Data items:
⁂
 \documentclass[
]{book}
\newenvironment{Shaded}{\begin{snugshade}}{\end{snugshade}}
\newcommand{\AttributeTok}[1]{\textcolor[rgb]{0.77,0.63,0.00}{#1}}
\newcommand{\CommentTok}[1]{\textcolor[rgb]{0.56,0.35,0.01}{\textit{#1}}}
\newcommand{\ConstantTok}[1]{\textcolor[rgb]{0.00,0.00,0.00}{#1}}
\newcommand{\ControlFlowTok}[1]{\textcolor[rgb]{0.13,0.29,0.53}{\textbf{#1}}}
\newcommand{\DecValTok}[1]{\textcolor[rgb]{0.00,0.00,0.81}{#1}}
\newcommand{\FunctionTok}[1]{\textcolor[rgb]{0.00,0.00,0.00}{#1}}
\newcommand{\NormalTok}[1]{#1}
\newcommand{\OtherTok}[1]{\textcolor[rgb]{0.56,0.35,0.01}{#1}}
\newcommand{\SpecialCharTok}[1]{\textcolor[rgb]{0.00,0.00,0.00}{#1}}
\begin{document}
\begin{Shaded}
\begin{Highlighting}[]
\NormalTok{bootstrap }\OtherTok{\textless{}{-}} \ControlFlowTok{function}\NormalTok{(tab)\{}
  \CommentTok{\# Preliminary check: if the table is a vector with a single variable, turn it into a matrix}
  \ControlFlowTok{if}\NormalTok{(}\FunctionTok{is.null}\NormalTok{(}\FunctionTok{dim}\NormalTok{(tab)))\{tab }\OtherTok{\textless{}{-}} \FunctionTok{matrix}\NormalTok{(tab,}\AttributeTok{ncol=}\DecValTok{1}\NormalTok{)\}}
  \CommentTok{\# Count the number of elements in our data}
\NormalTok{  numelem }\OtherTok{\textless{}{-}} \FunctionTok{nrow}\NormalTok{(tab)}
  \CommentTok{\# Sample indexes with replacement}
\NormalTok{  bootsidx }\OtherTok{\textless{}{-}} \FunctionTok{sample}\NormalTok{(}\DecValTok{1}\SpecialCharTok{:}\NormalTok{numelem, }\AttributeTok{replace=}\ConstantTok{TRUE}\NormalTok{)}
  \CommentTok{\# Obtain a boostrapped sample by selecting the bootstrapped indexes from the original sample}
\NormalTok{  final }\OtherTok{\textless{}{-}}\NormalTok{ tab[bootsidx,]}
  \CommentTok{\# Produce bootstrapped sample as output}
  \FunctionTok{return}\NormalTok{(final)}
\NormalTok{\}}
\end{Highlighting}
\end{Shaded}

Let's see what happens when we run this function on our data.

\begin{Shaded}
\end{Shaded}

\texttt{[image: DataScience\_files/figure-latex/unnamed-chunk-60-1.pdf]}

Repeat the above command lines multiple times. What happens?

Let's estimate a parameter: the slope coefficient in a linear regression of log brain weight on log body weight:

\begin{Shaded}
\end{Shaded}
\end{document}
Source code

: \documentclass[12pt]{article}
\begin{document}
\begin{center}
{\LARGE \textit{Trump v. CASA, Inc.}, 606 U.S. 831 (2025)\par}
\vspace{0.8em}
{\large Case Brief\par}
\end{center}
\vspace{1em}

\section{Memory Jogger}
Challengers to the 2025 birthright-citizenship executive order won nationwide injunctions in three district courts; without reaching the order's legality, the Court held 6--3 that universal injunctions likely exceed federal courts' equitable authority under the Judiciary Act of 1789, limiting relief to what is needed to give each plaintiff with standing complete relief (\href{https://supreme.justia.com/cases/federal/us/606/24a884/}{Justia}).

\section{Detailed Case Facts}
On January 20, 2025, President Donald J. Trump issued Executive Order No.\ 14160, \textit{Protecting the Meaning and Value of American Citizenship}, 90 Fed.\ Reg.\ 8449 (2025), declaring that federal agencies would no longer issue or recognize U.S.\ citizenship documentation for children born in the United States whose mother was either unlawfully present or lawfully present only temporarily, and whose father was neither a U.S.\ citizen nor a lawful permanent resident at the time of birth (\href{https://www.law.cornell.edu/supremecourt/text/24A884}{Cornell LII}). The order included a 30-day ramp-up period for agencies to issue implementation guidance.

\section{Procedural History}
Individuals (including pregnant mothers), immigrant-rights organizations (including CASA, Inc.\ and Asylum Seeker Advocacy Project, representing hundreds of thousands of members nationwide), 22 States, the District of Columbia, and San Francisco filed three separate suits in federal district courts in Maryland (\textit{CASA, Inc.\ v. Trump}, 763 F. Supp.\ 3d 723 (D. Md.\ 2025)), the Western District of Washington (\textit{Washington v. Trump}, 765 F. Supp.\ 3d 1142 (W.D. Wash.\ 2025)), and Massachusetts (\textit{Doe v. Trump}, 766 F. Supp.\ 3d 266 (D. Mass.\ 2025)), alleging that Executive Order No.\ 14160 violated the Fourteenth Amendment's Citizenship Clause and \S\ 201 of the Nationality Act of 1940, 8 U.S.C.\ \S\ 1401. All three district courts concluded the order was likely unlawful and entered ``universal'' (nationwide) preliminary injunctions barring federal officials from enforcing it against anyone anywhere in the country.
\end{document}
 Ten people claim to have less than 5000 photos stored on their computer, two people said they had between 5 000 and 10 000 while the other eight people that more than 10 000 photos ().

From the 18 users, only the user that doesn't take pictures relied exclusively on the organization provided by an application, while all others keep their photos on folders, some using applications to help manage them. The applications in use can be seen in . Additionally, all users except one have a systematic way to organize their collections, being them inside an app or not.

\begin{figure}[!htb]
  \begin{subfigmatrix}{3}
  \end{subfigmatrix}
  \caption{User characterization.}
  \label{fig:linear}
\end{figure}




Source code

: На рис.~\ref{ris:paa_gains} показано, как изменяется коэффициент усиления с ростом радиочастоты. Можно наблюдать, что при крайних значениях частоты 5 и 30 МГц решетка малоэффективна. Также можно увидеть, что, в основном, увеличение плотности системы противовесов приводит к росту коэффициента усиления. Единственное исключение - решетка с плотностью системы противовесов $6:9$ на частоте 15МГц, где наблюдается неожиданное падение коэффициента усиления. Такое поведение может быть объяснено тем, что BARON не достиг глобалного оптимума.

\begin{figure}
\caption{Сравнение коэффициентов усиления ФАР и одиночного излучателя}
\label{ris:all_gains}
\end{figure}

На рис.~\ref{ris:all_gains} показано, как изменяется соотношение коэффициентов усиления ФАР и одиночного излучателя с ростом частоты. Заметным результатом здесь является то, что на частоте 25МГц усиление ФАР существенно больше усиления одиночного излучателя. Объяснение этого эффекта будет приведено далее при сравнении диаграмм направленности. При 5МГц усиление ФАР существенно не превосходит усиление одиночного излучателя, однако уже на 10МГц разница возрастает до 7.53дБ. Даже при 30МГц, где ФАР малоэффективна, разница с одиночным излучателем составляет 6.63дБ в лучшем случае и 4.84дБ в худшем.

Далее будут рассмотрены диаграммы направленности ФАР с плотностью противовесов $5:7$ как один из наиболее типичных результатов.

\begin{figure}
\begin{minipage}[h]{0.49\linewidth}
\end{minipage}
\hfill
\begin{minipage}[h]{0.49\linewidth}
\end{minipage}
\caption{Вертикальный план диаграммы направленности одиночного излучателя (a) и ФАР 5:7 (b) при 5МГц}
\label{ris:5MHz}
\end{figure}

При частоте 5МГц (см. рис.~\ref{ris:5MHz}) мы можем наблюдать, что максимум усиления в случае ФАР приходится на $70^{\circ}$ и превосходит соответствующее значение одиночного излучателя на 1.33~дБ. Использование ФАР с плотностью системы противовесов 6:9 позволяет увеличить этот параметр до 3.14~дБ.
⁂
● Description of the task: Restate the records above in full, keeping each line exactly as it stands.

● Answer for the task:
 \documentclass[
]{book}
\newenvironment{Shaded}{\begin{snugshade}}{\end{snugshade}}
\newcommand{\AttributeTok}[1]{\textcolor[rgb]{0.77,0.63,0.00}{#1}}
\newcommand{\CommentTok}[1]{\textcolor[rgb]{0.56,0.35,0.01}{\textit{#1}}}
\newcommand{\ConstantTok}[1]{\textcolor[rgb]{0.00,0.00,0.00}{#1}}
\newcommand{\ControlFlowTok}[1]{\textcolor[rgb]{0.13,0.29,0.53}{\textbf{#1}}}
\newcommand{\DecValTok}[1]{\textcolor[rgb]{0.00,0.00,0.81}{#1}}
\newcommand{\FunctionTok}[1]{\textcolor[rgb]{0.00,0.00,0.00}{#1}}
\newcommand{\NormalTok}[1]{#1}
\newcommand{\OtherTok}[1]{\textcolor[rgb]{0.56,0.35,0.01}{#1}}
\newcommand{\SpecialCharTok}[1]{\textcolor[rgb]{0.00,0.00,0.00}{#1}}
\begin{document}
\begin{Shaded}
\begin{Highlighting}[]
\NormalTok{bootstrap }\OtherTok{\textless{}{-}} \ControlFlowTok{function}\NormalTok{(tab)\{}
  \CommentTok{\# Preliminary check: if the table is a vector with a single variable, turn it into a matrix}
  \ControlFlowTok{if}\NormalTok{(}\FunctionTok{is.null}\NormalTok{(}\FunctionTok{dim}\NormalTok{(tab)))\{tab }\OtherTok{\textless{}{-}} \FunctionTok{matrix}\NormalTok{(tab,}\AttributeTok{ncol=}\DecValTok{1}\NormalTok{)\}}
  \CommentTok{\# Count the number of elements in our data}
\NormalTok{  numelem }\OtherTok{\textless{}{-}} \FunctionTok{nrow}\NormalTok{(tab)}
  \CommentTok{\# Sample indexes with replacement}
\NormalTok{  bootsidx }\OtherTok{\textless{}{-}} \FunctionTok{sample}\NormalTok{(}\DecValTok{1}\SpecialCharTok{:}\NormalTok{numelem, }\AttributeTok{replace=}\ConstantTok{TRUE}\NormalTok{)}
  \CommentTok{\# Obtain a boostrapped sample by selecting the bootstrapped indexes from the original sample}
\NormalTok{  final }\OtherTok{\textless{}{-}}\NormalTok{ tab[bootsidx,]}
  \CommentTok{\# Produce bootstrapped sample as output}
  \FunctionTok{return}\NormalTok{(final)}
\NormalTok{\}}
\end{Highlighting}
\end{Shaded}

Let's see what happens when we run this function on our data.

\begin{Shaded}
\end{Shaded}

\texttt{[image: DataScience\_files/figure-latex/unnamed-chunk-60-1.pdf]}

Repeat the above command lines multiple times. What happens?

Let's estimate a parameter: the slope coefficient in a linear regression of log brain weight on log body weight:

\begin{Shaded}
\end{Shaded}
\end{document}
Source code

: \documentclass[12pt]{article}
\begin{document}
\begin{center}
{\LARGE \textit{Trump v. CASA, Inc.}, 606 U.S. 831 (2025)\par}
\vspace{0.8em}
{\large Case Brief\par}
\end{center}
\vspace{1em}

\section{Memory Jogger}
Challengers to the 2025 birthright-citizenship executive order won nationwide injunctions in three district courts; without reaching the order's legality, the Court held 6--3 that universal injunctions likely exceed federal courts' equitable authority under the Judiciary Act of 1789, limiting relief to what is needed to give each plaintiff with standing complete relief (\href{https://supreme.justia.com/cases/federal/us/606/24a884/}{Justia}).

\section{Detailed Case Facts}
On January 20, 2025, President Donald J. Trump issued Executive Order No.\ 14160, \textit{Protecting the Meaning and Value of American Citizenship}, 90 Fed.\ Reg.\ 8449 (2025), declaring that federal agencies would no longer issue or recognize U.S.\ citizenship documentation for children born in the United States whose mother was either unlawfully present or lawfully present only temporarily, and whose father was neither a U.S.\ citizen nor a lawful permanent resident at the time of birth (\href{https://www.law.cornell.edu/supremecourt/text/24A884}{Cornell LII}). The order included a 30-day ramp-up period for agencies to issue implementation guidance.

\section{Procedural History}
Individuals (including pregnant mothers), immigrant-rights organizations (including CASA, Inc.\ and Asylum Seeker Advocacy Project, representing hundreds of thousands of members nationwide), 22 States, the District of Columbia, and San Francisco filed three separate suits in federal district courts in Maryland (\textit{CASA, Inc.\ v. Trump}, 763 F. Supp.\ 3d 723 (D. Md.\ 2025)), the Western District of Washington (\textit{Washington v. Trump}, 765 F. Supp.\ 3d 1142 (W.D. Wash.\ 2025)), and Massachusetts (\textit{Doe v. Trump}, 766 F. Supp.\ 3d 266 (D. Mass.\ 2025)), alleging that Executive Order No.\ 14160 violated the Fourteenth Amendment's Citizenship Clause and \S\ 201 of the Nationality Act of 1940, 8 U.S.C.\ \S\ 1401. All three district courts concluded the order was likely unlawful and entered ``universal'' (nationwide) preliminary injunctions barring federal officials from enforcing it against anyone anywhere in the country.
\end{document}
 Ten people claim to have less than 5000 photos stored on their computer, two people said they had between 5 000 and 10 000 while the other eight people that more than 10 000 photos ().

From the 18 users, only the user that doesn't take pictures relied exclusively on the organization provided by an application, while all others keep their photos on folders, some using applications to help manage them. The applications in use can be seen in . Additionally, all users except one have a systematic way to organize their collections, being them inside an app or not.

\begin{figure}[!htb]
  \begin{subfigmatrix}{3}
  \end{subfigmatrix}
  \caption{User characterization.}
  \label{fig:linear}
\end{figure}




Source code

: На рис.~\ref{ris:paa_gains} показано, как изменяется коэффициент усиления с ростом радиочастоты. Можно наблюдать, что при крайних значениях частоты 5 и 30 МГц решетка малоэффективна. Также можно увидеть, что, в основном, увеличение плотности системы противовесов приводит к росту коэффициента усиления. Единственное исключение - решетка с плотностью системы противовесов $6:9$ на частоте 15МГц, где наблюдается неожиданное падение коэффициента усиления. Такое поведение может быть объяснено тем, что BARON не достиг глобалного оптимума.

\begin{figure}
\caption{Сравнение коэффициентов усиления ФАР и одиночного излучателя}
\label{ris:all_gains}
\end{figure}

На рис.~\ref{ris:all_gains} показано, как изменяется соотношение коэффициентов усиления ФАР и одиночного излучателя с ростом частоты. Заметным результатом здесь является то, что на частоте 25МГц усиление ФАР существенно больше усиления одиночного излучателя. Объяснение этого эффекта будет приведено далее при сравнении диаграмм направленности. При 5МГц усиление ФАР существенно не превосходит усиление одиночного излучателя, однако уже на 10МГц разница возрастает до 7.53дБ. Даже при 30МГц, где ФАР малоэффективна, разница с одиночным излучателем составляет 6.63дБ в лучшем случае и 4.84дБ в худшем.

Далее будут рассмотрены диаграммы направленности ФАР с плотностью противовесов $5:7$ как один из наиболее типичных результатов.

\begin{figure}
\begin{minipage}[h]{0.49\linewidth}
\end{minipage}
\hfill
\begin{minipage}[h]{0.49\linewidth}
\end{minipage}
\caption{Вертикальный план диаграммы направленности одиночного излучателя (a) и ФАР 5:7 (b) при 5МГц}
\label{ris:5MHz}
\end{figure}

При частоте 5МГц (см. рис.~\ref{ris:5MHz}) мы можем наблюдать, что максимум усиления в случае ФАР приходится на $70^{\circ}$ и превосходит соответствующее значение одиночного излучателя на 1.33~дБ. Использование ФАР с плотностью системы противовесов 6:9 позволяет увеличить этот параметр до 3.14~дБ.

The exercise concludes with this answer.